For an executive to earn one hundred thousand dollars on options or other performance-based remuneration, a company may need to spend millions to move the price.
In the case of Boeing, the company disbursed over nine billion dollars in buybacks from 1998 to 2001.
However the remuneration of company executives was only a small percentage of this amount. Buybacks are an extremely inefficient way to remunerate executives and are debilitating to the financial interests of long-term stockholders.
It would be simpler, more principled, and greatly in the interest of long-term stockholders to pay executives directly the amount that they would have earned through options linked to stock prices.

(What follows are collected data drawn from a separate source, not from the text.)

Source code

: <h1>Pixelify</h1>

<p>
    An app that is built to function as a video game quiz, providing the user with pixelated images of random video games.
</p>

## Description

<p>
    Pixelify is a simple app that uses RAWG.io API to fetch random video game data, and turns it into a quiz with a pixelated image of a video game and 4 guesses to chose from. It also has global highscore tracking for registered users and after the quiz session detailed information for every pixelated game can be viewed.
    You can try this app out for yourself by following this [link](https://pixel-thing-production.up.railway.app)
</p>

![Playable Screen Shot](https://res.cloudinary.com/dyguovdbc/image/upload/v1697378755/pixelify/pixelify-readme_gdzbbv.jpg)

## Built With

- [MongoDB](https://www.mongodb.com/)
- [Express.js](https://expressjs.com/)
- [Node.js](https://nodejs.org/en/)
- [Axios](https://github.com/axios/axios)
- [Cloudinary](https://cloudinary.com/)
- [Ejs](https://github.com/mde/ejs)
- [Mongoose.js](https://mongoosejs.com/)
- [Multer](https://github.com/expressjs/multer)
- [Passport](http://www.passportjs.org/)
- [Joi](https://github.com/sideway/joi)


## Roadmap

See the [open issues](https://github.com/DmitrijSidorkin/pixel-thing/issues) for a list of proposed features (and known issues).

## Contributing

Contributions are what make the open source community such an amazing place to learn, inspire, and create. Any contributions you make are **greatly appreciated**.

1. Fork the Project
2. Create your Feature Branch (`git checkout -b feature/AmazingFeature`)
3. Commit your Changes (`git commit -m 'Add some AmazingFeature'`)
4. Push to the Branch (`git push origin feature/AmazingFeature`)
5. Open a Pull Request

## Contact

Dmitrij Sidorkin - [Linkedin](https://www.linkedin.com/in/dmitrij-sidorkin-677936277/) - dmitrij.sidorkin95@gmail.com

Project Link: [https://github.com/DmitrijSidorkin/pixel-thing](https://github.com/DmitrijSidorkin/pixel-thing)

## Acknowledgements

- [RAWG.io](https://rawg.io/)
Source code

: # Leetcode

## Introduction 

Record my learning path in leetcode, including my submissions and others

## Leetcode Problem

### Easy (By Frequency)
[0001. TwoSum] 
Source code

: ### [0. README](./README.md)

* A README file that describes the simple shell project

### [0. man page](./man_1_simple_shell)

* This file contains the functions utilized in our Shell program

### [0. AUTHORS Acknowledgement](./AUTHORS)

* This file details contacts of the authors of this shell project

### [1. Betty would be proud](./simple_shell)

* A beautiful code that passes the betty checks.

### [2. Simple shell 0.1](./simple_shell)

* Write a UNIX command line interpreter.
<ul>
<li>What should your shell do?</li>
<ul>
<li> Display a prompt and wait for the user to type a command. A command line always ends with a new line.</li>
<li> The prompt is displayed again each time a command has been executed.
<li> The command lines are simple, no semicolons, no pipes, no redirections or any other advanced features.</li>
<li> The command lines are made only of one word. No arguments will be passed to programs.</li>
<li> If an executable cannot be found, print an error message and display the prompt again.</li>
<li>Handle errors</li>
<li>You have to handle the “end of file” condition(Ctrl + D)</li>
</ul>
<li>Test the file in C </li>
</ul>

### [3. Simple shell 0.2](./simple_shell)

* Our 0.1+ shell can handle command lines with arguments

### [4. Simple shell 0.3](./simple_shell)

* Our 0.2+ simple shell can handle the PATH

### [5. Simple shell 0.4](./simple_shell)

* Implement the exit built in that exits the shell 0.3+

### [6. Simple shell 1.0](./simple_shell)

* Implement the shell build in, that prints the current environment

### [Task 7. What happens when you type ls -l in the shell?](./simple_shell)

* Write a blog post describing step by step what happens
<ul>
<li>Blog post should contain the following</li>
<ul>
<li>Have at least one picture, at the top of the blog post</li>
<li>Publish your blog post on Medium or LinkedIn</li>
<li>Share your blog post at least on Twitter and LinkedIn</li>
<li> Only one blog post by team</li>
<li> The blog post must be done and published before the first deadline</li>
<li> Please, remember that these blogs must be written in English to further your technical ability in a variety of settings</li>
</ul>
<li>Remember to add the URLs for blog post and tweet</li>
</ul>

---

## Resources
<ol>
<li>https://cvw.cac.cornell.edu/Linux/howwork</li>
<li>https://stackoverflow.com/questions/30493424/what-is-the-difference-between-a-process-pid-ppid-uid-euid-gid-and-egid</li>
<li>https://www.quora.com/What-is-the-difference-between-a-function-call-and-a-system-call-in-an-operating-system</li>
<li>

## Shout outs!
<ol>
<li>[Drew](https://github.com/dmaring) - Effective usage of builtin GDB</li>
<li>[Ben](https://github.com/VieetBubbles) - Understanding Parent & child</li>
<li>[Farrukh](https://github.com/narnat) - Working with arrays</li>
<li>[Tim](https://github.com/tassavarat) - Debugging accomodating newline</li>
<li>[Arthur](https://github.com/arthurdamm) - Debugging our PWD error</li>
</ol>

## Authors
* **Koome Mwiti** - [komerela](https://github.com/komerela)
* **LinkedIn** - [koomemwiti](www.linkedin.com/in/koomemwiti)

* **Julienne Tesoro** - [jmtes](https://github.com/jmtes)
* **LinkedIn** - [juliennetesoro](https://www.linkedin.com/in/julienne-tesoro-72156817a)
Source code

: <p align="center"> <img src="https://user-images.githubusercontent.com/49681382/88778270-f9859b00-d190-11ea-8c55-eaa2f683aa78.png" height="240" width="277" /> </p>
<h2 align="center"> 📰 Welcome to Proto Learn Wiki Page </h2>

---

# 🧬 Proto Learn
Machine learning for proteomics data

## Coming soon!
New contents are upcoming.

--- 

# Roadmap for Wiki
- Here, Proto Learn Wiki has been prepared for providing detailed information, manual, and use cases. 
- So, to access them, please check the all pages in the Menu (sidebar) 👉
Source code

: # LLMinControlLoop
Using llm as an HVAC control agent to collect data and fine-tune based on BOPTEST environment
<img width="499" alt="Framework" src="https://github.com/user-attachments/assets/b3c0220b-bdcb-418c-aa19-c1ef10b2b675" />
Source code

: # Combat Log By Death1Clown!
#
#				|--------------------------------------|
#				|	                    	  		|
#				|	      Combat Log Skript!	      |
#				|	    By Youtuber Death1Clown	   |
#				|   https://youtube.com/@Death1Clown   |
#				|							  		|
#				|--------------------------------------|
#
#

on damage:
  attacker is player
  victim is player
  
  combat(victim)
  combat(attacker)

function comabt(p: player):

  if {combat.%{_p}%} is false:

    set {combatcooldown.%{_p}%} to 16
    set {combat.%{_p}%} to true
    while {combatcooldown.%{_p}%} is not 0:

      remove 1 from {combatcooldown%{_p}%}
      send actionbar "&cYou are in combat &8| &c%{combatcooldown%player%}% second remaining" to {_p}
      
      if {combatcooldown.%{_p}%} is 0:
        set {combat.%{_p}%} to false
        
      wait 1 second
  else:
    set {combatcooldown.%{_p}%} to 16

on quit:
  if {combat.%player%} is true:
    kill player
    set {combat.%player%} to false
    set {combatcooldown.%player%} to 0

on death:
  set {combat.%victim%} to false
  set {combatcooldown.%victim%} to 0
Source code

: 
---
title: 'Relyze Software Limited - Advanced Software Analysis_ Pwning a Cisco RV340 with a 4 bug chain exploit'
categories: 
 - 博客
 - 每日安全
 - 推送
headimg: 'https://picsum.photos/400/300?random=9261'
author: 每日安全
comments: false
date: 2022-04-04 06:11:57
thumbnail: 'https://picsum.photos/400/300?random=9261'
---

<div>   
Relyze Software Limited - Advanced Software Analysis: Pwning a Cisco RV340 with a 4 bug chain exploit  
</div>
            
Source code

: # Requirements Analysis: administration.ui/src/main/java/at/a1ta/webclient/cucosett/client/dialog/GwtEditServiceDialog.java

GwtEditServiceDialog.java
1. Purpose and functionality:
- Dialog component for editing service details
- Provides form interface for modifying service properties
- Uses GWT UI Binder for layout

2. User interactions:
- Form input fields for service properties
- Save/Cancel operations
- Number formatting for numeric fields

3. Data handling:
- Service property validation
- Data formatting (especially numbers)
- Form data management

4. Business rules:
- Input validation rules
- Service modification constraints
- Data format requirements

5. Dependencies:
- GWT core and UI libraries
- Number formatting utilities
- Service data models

Boeing’s permanent investors could have received at least eight billion dollars more in dividends over the years 1998 to 2001, if such a policy had been followed.
Over eight billion dollars in dividends are not paid.
However it would have been unacceptable to baldly pay ninety million dollars to Boeing’s top five executives for three years work, without the charade of pretending that improvements in the ROE and stock prices proved that they were worth this amount.
The reasons behind the devastating buyback culture are multifarious and involve many interests beyond those of shareholders and executives.
The brew includes a heavy dose of hypocrisy, fallacious reasoning, political expediency, third-party greed, and failure of fiduciary responsibility.
The players include the U.S. Congress, the tax authorities, the SEC, the labor unions, accounting professionals, fund managers, investment bankers, and stockbrokers.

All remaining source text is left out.